[Records from a data collection]
- Opening Delimiter -

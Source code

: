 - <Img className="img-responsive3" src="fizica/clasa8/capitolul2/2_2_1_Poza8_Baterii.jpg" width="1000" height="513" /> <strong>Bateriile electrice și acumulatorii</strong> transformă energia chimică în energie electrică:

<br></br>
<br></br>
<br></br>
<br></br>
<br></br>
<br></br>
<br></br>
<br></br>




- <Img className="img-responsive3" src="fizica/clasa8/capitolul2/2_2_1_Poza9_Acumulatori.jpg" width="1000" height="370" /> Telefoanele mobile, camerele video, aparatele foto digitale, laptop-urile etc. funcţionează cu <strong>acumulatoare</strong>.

- Closing Delimiter -
- Opening Delimiter -

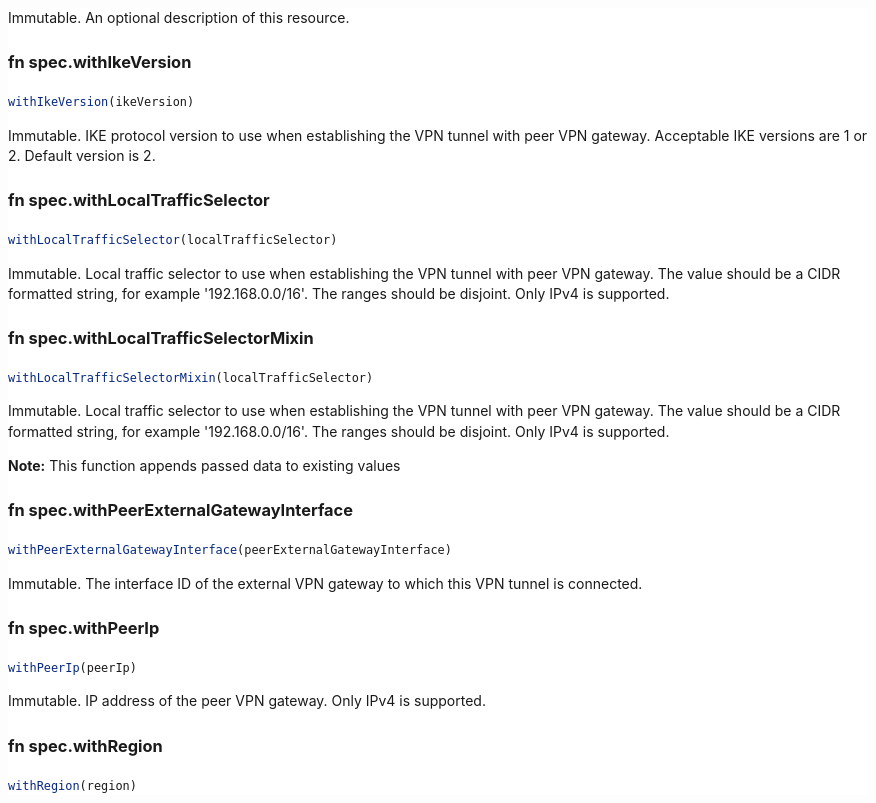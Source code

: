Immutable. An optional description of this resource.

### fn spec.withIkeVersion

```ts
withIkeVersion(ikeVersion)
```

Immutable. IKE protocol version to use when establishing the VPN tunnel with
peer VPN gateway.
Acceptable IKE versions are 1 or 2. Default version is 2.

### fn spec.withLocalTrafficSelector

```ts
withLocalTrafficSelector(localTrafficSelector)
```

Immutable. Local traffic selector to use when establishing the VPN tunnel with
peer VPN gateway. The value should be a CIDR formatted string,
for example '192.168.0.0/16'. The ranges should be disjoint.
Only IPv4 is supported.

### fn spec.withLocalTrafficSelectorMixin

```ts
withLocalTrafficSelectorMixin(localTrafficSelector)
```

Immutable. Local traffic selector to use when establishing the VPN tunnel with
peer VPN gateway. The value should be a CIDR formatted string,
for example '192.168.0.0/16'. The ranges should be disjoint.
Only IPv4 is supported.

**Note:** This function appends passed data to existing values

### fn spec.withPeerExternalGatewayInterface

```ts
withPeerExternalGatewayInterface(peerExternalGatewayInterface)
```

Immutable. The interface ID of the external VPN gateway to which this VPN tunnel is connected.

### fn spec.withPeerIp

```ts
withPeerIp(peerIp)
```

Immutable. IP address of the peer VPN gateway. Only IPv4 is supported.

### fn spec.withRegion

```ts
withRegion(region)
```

- Closing Delimiter -
- Opening Delimiter -

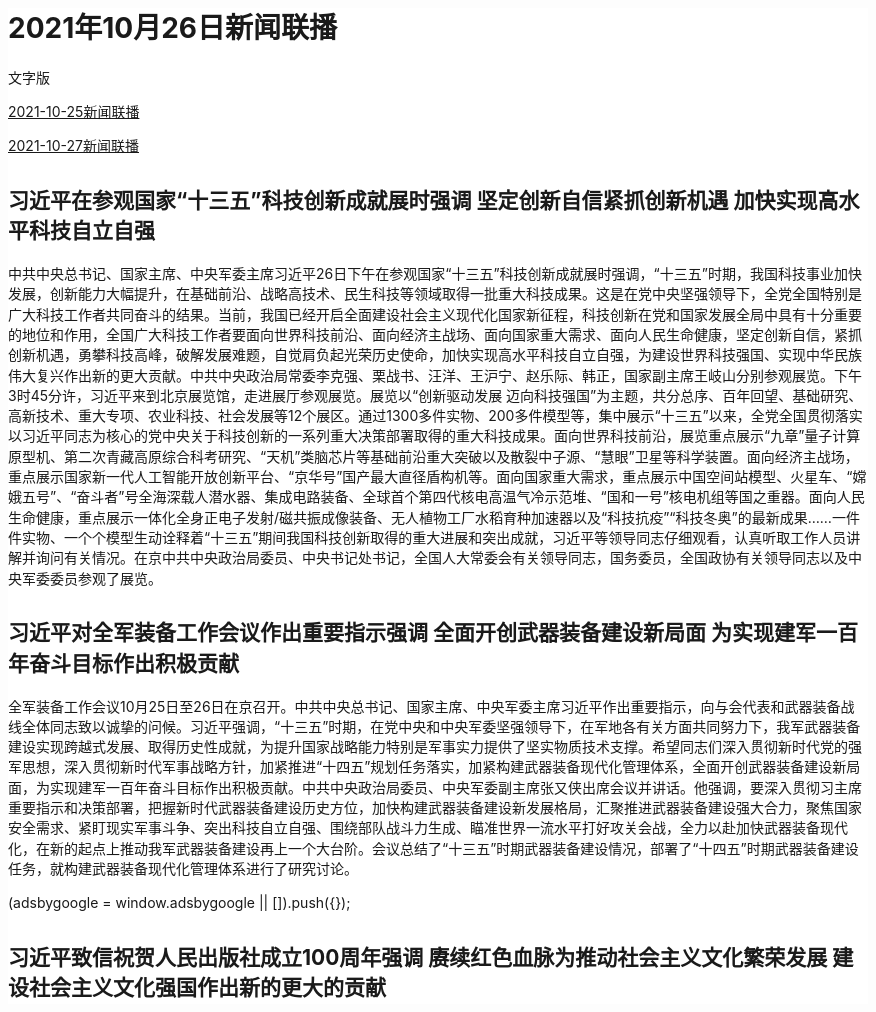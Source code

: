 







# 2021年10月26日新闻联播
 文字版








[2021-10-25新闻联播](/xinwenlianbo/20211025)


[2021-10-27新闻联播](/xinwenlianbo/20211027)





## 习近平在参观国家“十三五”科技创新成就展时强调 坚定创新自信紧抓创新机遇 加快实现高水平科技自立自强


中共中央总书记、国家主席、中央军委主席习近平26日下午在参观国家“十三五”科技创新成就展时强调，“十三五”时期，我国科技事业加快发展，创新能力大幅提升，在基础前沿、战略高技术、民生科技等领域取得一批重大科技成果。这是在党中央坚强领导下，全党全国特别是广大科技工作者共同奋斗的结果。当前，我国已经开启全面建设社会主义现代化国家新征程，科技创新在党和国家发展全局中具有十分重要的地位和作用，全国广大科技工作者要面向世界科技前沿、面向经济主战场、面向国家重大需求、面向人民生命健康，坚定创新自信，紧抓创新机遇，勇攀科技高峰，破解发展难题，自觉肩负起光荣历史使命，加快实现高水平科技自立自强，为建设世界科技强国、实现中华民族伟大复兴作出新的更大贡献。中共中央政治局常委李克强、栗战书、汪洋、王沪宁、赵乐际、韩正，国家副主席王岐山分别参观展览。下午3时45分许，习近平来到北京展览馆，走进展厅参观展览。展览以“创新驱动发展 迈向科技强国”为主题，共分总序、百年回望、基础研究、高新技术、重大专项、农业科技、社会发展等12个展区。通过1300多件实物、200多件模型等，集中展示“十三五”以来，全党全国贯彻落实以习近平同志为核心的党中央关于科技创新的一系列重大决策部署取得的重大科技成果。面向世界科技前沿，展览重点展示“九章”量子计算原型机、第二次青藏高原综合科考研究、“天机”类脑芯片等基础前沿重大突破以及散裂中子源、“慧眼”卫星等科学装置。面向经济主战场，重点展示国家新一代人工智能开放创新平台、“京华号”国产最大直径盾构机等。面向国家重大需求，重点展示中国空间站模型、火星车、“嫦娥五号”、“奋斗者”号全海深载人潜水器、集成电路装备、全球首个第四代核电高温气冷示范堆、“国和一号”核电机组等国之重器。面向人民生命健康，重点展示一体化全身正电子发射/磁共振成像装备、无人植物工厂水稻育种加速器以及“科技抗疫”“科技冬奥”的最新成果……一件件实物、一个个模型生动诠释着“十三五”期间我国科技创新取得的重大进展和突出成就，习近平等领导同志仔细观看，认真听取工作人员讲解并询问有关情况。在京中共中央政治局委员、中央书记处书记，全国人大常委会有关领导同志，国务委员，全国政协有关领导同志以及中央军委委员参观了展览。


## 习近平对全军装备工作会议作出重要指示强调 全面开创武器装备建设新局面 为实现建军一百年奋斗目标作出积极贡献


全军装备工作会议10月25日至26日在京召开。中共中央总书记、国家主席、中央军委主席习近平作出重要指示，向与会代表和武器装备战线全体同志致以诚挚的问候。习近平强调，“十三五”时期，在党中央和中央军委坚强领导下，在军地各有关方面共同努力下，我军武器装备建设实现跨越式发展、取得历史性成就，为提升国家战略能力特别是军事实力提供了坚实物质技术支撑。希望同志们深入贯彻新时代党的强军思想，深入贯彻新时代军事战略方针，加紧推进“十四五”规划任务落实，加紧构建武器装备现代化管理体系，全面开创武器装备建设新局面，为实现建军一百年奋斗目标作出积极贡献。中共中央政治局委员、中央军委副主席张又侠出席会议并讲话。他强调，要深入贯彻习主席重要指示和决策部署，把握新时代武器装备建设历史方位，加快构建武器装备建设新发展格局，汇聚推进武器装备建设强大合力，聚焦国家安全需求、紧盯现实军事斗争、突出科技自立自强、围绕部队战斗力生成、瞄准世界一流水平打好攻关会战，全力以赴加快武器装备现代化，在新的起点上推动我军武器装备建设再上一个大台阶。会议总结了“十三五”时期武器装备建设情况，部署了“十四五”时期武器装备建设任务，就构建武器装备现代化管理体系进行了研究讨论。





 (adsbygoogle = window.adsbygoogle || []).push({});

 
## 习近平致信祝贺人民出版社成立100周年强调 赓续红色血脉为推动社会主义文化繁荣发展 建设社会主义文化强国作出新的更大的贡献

- Closing Delimiter -

Find the lines in the entries above where "科技创新成就展时强调" occurs, and copy each of them.

## 习近平在参观国家“十三五”科技创新成就展时强调 坚定创新自信紧抓创新机遇 加快实现高水平科技自立自强
中共中央总书记、国家主席、中央军委主席习近平26日下午在参观国家“十三五”科技创新成就展时强调，“十三五”时期，我国科技事业加快发展，创新能力大幅提升，在基础前沿、战略高技术、民生科技等领域取得一批重大科技成果。这是在党中央坚强领导下，全党全国特别是广大科技工作者共同奋斗的结果。当前，我国已经开启全面建设社会主义现代化国家新征程，科技创新在党和国家发展全局中具有十分重要的地位和作用，全国广大科技工作者要面向世界科技前沿、面向经济主战场、面向国家重大需求、面向人民生命健康，坚定创新自信，紧抓创新机遇，勇攀科技高峰，破解发展难题，自觉肩负起光荣历史使命，加快实现高水平科技自立自强，为建设世界科技强国、实现中华民族伟大复兴作出新的更大贡献。中共中央政治局常委李克强、栗战书、汪洋、王沪宁、赵乐际、韩正，国家副主席王岐山分别参观展览。下午3时45分许，习近平来到北京展览馆，走进展厅参观展览。展览以“创新驱动发展 迈向科技强国”为主题，共分总序、百年回望、基础研究、高新技术、重大专项、农业科技、社会发展等12个展区。通过1300多件实物、200多件模型等，集中展示“十三五”以来，全党全国贯彻落实以习近平同志为核心的党中央关于科技创新的一系列重大决策部署取得的重大科技成果。面向世界科技前沿，展览重点展示“九章”量子计算原型机、第二次青藏高原综合科考研究、“天机”类脑芯片等基础前沿重大突破以及散裂中子源、“慧眼”卫星等科学装置。面向经济主战场，重点展示国家新一代人工智能开放创新平台、“京华号”国产最大直径盾构机等。面向国家重大需求，重点展示中国空间站模型、火星车、“嫦娥五号”、“奋斗者”号全海深载人潜水器、集成电路装备、全球首个第四代核电高温气冷示范堆、“国和一号”核电机组等国之重器。面向人民生命健康，重点展示一体化全身正电子发射/磁共振成像装备、无人植物工厂水稻育种加速器以及“科技抗疫”“科技冬奥”的最新成果……一件件实物、一个个模型生动诠释着“十三五”期间我国科技创新取得的重大进展和突出成就，习近平等领导同志仔细观看，认真听取工作人员讲解并询问有关情况。在京中共中央政治局委员、中央书记处书记，全国人大常委会有关领导同志，国务委员，全国政协有关领导同志以及中央军委委员参观了展览。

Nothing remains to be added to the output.